#### [WORK INSTRUCTION]
Search the records for the string "with", then copy each line where it appears.

---- GIVEN ENTRIES

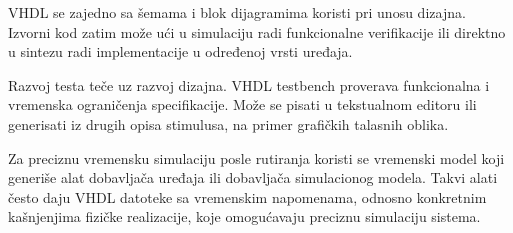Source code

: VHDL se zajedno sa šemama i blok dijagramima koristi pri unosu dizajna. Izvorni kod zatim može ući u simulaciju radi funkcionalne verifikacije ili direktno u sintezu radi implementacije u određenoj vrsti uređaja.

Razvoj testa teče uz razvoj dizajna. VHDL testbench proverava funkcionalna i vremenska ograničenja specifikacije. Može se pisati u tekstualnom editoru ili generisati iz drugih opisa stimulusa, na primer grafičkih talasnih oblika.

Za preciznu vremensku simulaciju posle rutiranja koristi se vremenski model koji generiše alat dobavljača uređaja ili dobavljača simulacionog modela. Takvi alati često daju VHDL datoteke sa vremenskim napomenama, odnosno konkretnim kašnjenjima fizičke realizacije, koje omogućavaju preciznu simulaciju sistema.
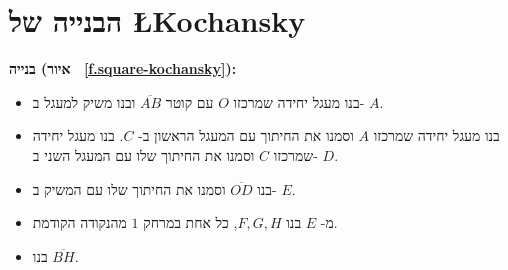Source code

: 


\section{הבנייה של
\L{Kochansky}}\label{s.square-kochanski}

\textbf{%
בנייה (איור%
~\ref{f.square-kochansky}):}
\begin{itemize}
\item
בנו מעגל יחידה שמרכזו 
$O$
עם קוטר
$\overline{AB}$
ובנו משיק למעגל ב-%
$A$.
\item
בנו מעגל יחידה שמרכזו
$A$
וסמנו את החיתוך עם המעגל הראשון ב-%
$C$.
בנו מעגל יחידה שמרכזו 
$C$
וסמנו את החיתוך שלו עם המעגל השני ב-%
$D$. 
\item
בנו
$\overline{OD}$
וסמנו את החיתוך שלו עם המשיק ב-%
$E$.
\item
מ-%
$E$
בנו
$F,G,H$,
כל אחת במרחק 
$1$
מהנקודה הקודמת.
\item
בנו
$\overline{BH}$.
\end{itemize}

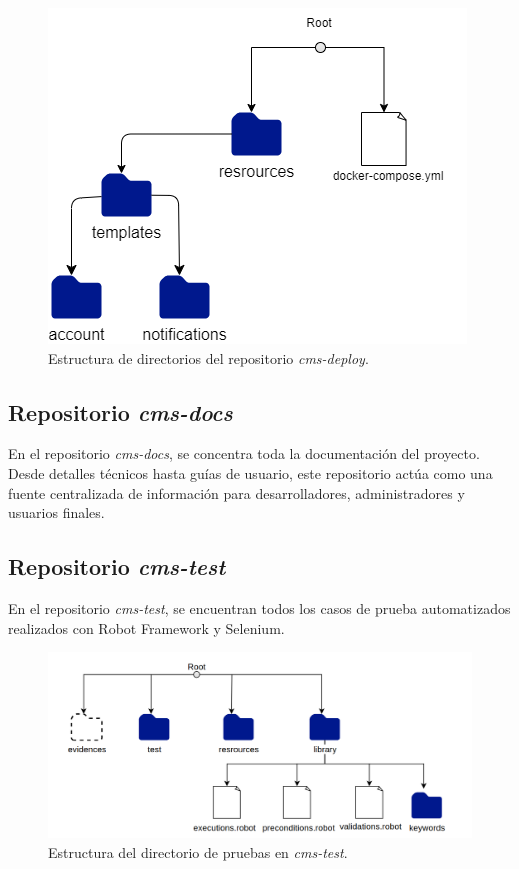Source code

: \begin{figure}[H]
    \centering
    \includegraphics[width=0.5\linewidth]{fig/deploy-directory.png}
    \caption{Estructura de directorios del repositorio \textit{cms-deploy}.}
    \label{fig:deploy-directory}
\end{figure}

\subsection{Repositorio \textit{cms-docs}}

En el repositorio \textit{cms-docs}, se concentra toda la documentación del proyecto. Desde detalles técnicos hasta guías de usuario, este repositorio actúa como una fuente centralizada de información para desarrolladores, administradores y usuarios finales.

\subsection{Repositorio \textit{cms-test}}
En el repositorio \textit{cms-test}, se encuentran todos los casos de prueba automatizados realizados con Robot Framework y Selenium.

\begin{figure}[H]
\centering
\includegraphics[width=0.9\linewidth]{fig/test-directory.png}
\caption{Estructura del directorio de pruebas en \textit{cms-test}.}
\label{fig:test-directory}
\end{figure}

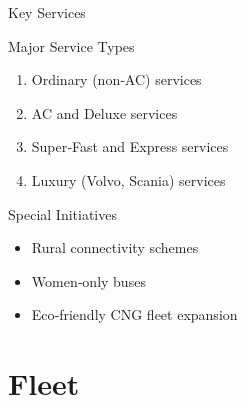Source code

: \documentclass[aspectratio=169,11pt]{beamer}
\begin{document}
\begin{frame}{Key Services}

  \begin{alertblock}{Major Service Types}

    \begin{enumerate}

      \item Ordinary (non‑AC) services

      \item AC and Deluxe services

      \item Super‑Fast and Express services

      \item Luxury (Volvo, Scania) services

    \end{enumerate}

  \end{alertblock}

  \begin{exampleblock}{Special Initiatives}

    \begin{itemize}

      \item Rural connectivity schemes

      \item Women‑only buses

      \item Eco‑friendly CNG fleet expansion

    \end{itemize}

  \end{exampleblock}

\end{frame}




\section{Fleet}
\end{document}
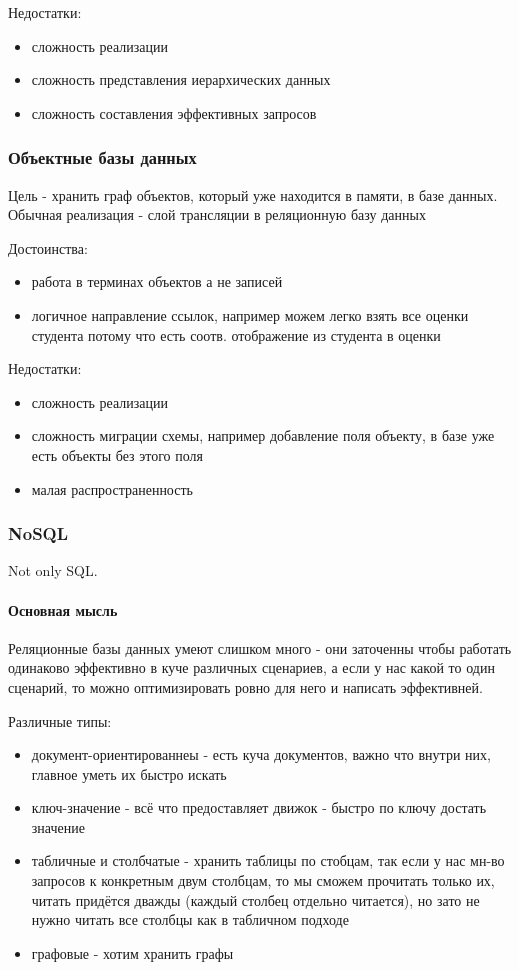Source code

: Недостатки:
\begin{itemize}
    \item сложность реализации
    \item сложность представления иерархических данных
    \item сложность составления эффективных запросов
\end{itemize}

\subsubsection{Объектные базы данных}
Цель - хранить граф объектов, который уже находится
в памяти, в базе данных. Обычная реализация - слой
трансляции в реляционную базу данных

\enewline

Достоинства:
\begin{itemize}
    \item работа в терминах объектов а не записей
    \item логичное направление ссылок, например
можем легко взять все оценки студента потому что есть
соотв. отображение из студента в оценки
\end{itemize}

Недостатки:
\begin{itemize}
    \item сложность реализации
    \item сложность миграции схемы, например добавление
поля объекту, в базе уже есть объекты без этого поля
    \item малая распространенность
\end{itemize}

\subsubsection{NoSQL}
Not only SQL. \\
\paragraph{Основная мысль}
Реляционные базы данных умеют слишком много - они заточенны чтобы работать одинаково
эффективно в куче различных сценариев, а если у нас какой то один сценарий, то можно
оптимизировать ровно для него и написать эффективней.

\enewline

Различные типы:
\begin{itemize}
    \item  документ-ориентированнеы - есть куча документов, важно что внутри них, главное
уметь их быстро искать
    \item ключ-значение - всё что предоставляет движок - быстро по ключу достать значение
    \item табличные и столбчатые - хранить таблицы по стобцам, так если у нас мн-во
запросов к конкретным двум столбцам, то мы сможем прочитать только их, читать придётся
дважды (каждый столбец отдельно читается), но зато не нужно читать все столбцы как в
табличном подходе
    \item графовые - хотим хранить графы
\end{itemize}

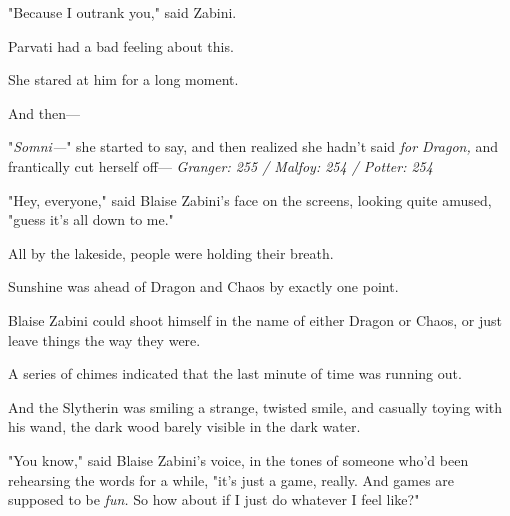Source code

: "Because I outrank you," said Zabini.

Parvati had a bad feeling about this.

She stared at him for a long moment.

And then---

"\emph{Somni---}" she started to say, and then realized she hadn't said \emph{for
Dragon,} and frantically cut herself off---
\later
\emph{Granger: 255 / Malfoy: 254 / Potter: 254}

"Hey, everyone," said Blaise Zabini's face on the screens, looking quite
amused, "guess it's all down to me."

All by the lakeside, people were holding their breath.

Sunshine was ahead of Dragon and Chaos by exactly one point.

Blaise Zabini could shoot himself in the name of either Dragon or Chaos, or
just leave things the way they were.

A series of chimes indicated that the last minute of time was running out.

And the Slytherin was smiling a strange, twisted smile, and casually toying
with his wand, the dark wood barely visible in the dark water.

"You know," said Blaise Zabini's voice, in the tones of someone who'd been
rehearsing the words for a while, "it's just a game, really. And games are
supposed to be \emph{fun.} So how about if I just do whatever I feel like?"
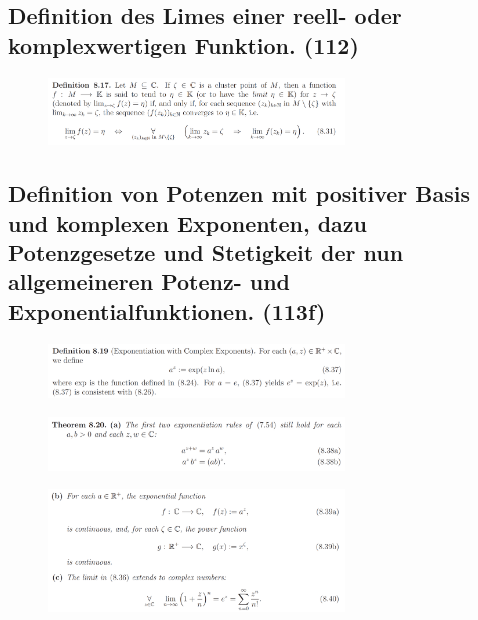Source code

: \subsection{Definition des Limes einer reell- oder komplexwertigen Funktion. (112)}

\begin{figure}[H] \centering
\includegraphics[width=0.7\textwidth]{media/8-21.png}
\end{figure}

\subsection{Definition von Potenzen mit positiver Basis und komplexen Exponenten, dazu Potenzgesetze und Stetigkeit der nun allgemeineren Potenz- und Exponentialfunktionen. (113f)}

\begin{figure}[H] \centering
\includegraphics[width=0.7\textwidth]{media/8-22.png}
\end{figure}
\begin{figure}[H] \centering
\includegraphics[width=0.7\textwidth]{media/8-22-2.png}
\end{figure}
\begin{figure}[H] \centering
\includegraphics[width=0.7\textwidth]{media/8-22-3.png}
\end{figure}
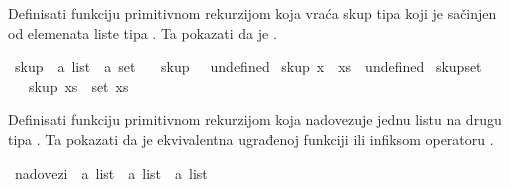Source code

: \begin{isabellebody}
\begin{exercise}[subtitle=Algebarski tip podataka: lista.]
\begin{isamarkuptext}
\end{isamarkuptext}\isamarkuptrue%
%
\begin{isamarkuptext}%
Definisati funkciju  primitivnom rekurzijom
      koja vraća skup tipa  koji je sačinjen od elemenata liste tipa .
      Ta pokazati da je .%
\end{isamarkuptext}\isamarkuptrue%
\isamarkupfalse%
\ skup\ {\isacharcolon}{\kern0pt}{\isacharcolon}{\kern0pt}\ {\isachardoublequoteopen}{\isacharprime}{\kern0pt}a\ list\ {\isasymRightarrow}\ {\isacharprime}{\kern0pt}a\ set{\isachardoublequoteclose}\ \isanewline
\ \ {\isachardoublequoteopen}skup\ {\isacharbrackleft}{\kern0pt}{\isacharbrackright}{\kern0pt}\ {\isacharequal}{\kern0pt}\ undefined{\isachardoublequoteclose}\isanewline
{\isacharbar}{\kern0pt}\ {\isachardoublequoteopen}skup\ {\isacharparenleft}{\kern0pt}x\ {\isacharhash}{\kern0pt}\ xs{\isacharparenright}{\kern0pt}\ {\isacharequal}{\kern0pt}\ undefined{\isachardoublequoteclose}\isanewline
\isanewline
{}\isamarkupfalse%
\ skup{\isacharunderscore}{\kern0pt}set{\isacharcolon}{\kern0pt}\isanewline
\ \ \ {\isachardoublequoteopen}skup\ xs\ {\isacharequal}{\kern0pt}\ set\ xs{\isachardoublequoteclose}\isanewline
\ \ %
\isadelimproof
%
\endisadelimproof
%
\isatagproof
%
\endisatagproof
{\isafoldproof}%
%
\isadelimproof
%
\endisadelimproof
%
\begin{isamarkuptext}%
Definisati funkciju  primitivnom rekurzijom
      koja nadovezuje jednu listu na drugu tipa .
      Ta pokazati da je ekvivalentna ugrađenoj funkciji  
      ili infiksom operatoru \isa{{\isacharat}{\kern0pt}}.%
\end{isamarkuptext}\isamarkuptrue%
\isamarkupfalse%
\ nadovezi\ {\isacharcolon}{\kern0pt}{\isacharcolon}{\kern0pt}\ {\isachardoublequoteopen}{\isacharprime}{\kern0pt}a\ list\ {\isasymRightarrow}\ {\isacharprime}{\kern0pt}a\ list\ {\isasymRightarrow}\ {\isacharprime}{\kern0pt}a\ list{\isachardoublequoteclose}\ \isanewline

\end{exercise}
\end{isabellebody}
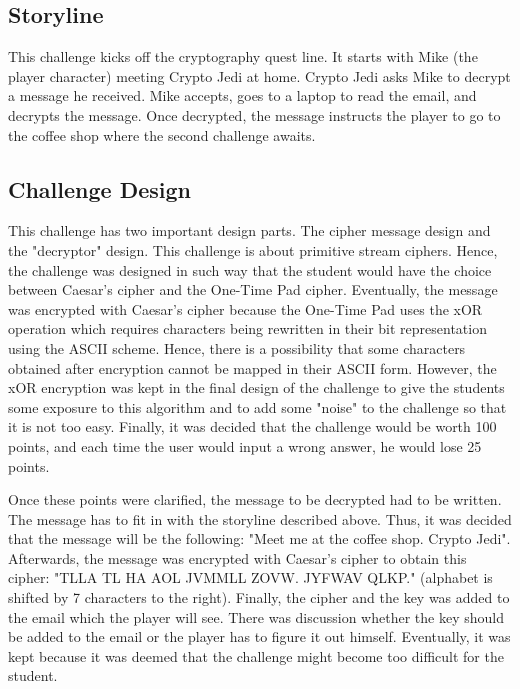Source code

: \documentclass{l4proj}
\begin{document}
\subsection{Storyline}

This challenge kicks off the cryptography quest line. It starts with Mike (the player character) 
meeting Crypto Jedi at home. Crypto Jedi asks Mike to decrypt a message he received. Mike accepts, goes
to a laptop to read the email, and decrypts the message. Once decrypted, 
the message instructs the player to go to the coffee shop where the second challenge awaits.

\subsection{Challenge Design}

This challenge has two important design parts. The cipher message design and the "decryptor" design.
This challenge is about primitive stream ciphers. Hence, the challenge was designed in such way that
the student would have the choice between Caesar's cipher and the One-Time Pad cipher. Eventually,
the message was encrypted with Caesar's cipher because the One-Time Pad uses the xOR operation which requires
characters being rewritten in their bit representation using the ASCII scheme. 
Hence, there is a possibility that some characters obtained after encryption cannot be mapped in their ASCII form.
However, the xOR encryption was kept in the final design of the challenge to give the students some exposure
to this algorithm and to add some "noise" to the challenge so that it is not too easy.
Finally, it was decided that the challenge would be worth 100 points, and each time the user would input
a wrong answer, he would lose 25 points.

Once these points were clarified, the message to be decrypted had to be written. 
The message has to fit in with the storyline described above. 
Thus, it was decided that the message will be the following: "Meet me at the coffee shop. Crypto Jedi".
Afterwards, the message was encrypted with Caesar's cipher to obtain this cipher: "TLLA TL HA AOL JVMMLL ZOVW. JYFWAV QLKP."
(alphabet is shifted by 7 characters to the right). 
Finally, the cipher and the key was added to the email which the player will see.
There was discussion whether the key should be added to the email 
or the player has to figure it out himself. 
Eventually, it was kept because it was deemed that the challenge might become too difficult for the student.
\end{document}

--------

#### [EXERCISE OUTPUT]
with his wand, the dark wood barely visible in the dark water.
This challenge kicks off the cryptography quest line. It starts with Mike (the player character) 
the message was encrypted with Caesar's cipher because the One-Time Pad uses the xOR operation which requires
The message has to fit in with the storyline described above. 
Afterwards, the message was encrypted with Caesar's cipher to obtain this cipher: "TLLA TL HA AOL JVMMLL ZOVW. JYFWAV QLKP."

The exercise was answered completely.